Un planeta con un único habitante: un océano que cambia de textura y de intensidades.
A veces los destellos que emite son metálicos, a veces rosados, a veces amarillos, verdes y púrpura, conteniendo una calma de paisaje apacible, denso, aceitoso. Pero sus tormentas y convulsiones son imprevistas y generan olas monstruosas y enormes burbujas que se elevan al cielo pretendiendo expandir su masa o autorregenerarla, un movimiento que es un espectáculo en sí mismo y al que han llamado simetriada. Un océano —a esa conclusión llegaron los científicos— pensante, capaz de devolver materialmente figuras similares a las que sus aguas han captado. Similares, es importante aclararlo.

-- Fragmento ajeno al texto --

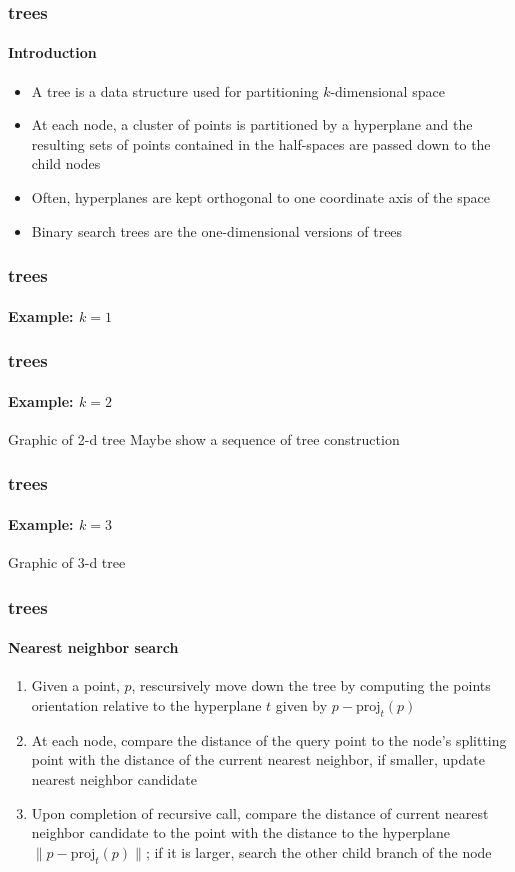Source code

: 

\begin{frame}
  \frametitle{\kd trees}
  \framesubtitle{Introduction}

  \begin{itemize}
    \item A \kd tree is a data structure used for partitioning $k$-dimensional space
    \item At each node, a cluster of points is partitioned by a hyperplane and the resulting
      sets of points contained in the half-spaces are passed down to the child nodes
    \item Often, hyperplanes are kept orthogonal to one coordinate axis of the space
    \item Binary search trees are the one-dimensional versions of \kd trees
  \end{itemize}

\end{frame}

\begin{frame}
  \frametitle{\kd trees}
  \framesubtitle{Example: $k=1$}

  \begin{figure}
    \centering
  \end{figure}
  
\end{frame}

\begin{frame}
  \frametitle{\kd trees}
  \framesubtitle{Example: $k=2$}
  
  Graphic of 2-d tree
  Maybe show a sequence of tree construction 
  
\end{frame}

\begin{frame}
  \frametitle{\kd trees}
  \framesubtitle{Example: $k=3$}
  
  Graphic of 3-d tree
  
\end{frame}

\begin{frame}
  \frametitle{\kd trees}
  \framesubtitle{Nearest neighbor search}

  \begin{enumerate}
    \item Given a point, $p$, rescursively move down the tree by computing the points orientation relative to the 
      hyperplane $t$ given by $p - \text{proj}_t(p)$
    \item At each node, compare the distance of the query point to the node's splitting point with the distance
      of the current nearest neighbor, if smaller, update nearest neighbor candidate
    \item Upon completion of recursive call, compare the distance of current nearest neighbor 
      candidate to the point with the distance to the hyperplane $\|p - \text{proj}_t(p)\|$; 
      if it is larger, search the other child branch of the node
  \end{enumerate}

\end{frame}

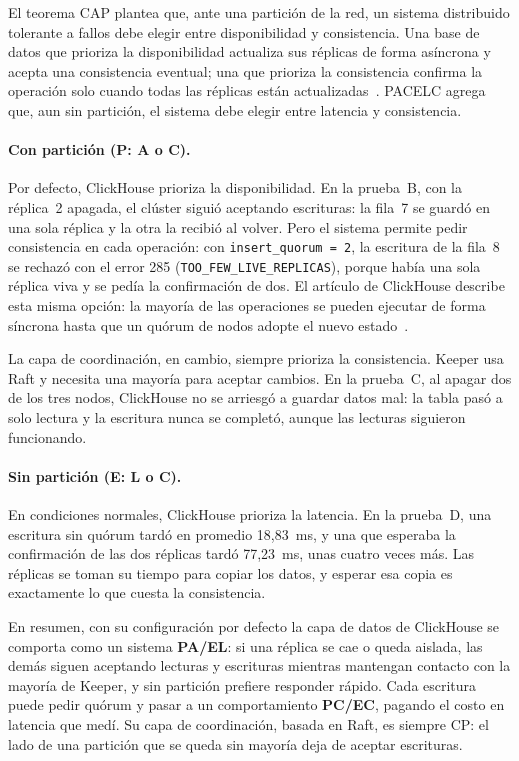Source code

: \documentclass[12pt,a4paper]{article}
\begin{document}
El teorema CAP plantea que, ante una partición de la red, un sistema
distribuido tolerante a fallos debe elegir entre disponibilidad y
consistencia. Una base de datos que prioriza la disponibilidad actualiza
sus réplicas de forma asíncrona y acepta una consistencia eventual; una
que prioriza la consistencia confirma la operación solo cuando todas las
réplicas están actualizadas~\cite[p.~3]{ferreira2024}. PACELC agrega que,
aun sin partición, el sistema debe elegir entre latencia y consistencia.

\paragraph{Con partición (P: A o C).} Por defecto, ClickHouse prioriza la
disponibilidad. En la prueba~B, con la réplica~2 apagada, el clúster
siguió aceptando escrituras: la fila~7 se guardó en una sola réplica y
la otra la recibió al volver. Pero el sistema permite pedir consistencia
en cada operación: con \texttt{insert\_quorum = 2}, la escritura de la
fila~8 se rechazó con el error 285 (\texttt{TOO\_FEW\_LIVE\_REPLICAS}),
porque había una sola réplica viva y se pedía la confirmación de dos.
El artículo de ClickHouse describe esta misma opción: la mayoría de las
operaciones se pueden ejecutar de forma síncrona hasta que un quórum de
nodos adopte el nuevo estado~\cite[p.~3736]{schulze2024}.

La capa de coordinación, en cambio, siempre prioriza la consistencia.
Keeper usa Raft y necesita una mayoría para aceptar cambios. En la
prueba~C, al apagar dos de los tres nodos, ClickHouse no se arriesgó a
guardar datos mal: la tabla pasó a solo lectura y la escritura nunca se
completó, aunque las lecturas siguieron funcionando.

\paragraph{Sin partición (E: L o C).} En condiciones normales, ClickHouse
prioriza la latencia. En la prueba~D, una escritura sin quórum tardó en
promedio 18,83~ms, y una que esperaba la confirmación de las dos
réplicas tardó 77,23~ms, unas cuatro veces más. Las réplicas se toman su
tiempo para copiar los datos, y esperar esa copia es exactamente lo que
cuesta la consistencia.

En resumen, con su configuración por defecto la capa de datos de
ClickHouse se comporta como un sistema \textbf{PA/EL}: si una réplica se
cae o queda aislada, las demás siguen aceptando lecturas y escrituras
mientras mantengan contacto con la mayoría de Keeper, y sin partición
prefiere responder rápido. Cada escritura puede pedir quórum y pasar a un
comportamiento \textbf{PC/EC}, pagando el costo en latencia que medí. Su
capa de coordinación, basada en Raft, es siempre CP: el lado de una
partición que se queda sin mayoría deja de aceptar escrituras.
\end{document}
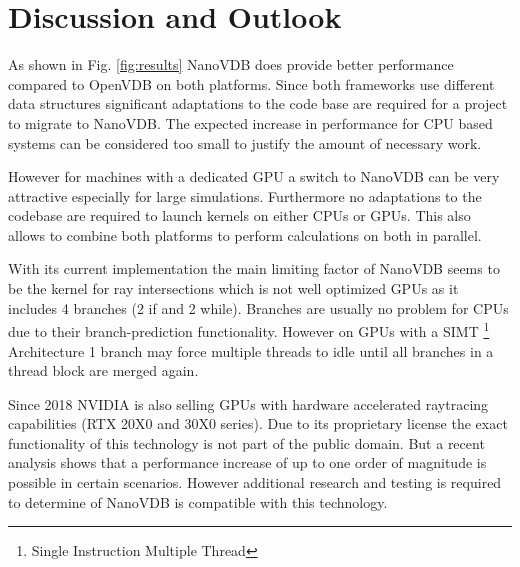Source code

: \section{Discussion and Outlook}

As shown in Fig. \ref{fig:results} NanoVDB does provide better performance compared to OpenVDB on both platforms.
Since both frameworks use different data structures significant adaptations to the code base are required for a project to migrate to NanoVDB. 
The expected increase in performance for CPU based systems can be considered too small to justify the amount of necessary work.

However for machines with a dedicated GPU a switch to NanoVDB can be very attractive especially for large simulations.
Furthermore no adaptations to the codebase are required to launch kernels on either CPUs or GPUs.
This also allows to combine both platforms to perform calculations on both in parallel.

With its current implementation the main limiting factor of NanoVDB seems to be the kernel for ray intersections which is not well optimized GPUs as it includes 4 branches (2 if and 2 while).
Branches are usually no problem for CPUs due to their branch-prediction functionality.
However on GPUs with a SIMT \footnote{Single Instruction Multiple Thread} Architecture 1 branch may force multiple threads to idle until all branches in a thread block are merged again.

Since 2018 NVIDIA is also selling GPUs with hardware accelerated raytracing capabilities (RTX 20X0 and 30X0 series).
Due to its proprietary license the exact functionality of this technology is not part of the public domain.
But a recent analysis \cite{sanzharov2020survey} shows that a performance increase of up to one order of magnitude is possible in certain scenarios.
However additional research and testing is required to determine of NanoVDB is compatible with this technology.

Y a una prudente distancia se encuentra todavía, luego de muchos años, la estación espacial de los humanos, un disco de 200 metros de diámetro y cuatro pisos, cuya finalidad es investigar la extraña forma de vida, configuración y funcionamiento de ese misterioso océano-planeta.
Los humanos, que decidieron emprender viajes hacia otros mundos y sus posibles civilizaciones extraterrestres sin haber podido responder a las preguntas básicas sobre su propia naturaleza y oscuros recovecos, invirtieron años de estudio en este fenómeno. Enviaron expediciones científicas. Escrutaron de todas las formas concebibles al océano y las conclusiones —o intentos de explicación— se publicaron en cientos de libros y tratados. Hubo cantidad de debates y opiniones disímiles, y a ese cúmulo especulativo se le llamó solarística. En la investigación murieron 718 científicos y astronautas, entre la niebla, las tormentas y cataclismos producidos por el océano. Pero ahora que ha pasado el tiempo y los humanos han seguido su camino hacia otros puntos del universo de mayor interés, Solaris, el planeta o el océano, quedó relegado casi al olvido y la estación cuenta con solo tres tripulantes, y uno de ellos se ha suicidado. Los dos científicos restantes, Snaut y Sartorius, tienen comportamientos erráticos, siguen realizando pruebas o tal vez esperan el relevo. Con la finalidad de saber qué ocurre en la estación y qué pasos seguir —pasos que podrían incluir el envío de radiaciones al océano y suprimir de una vez por todas la solarística— llega el psicólogo Kris Kelvin. Y para su sorpresa verá que en la estación hay más tripulantes que los mencionados.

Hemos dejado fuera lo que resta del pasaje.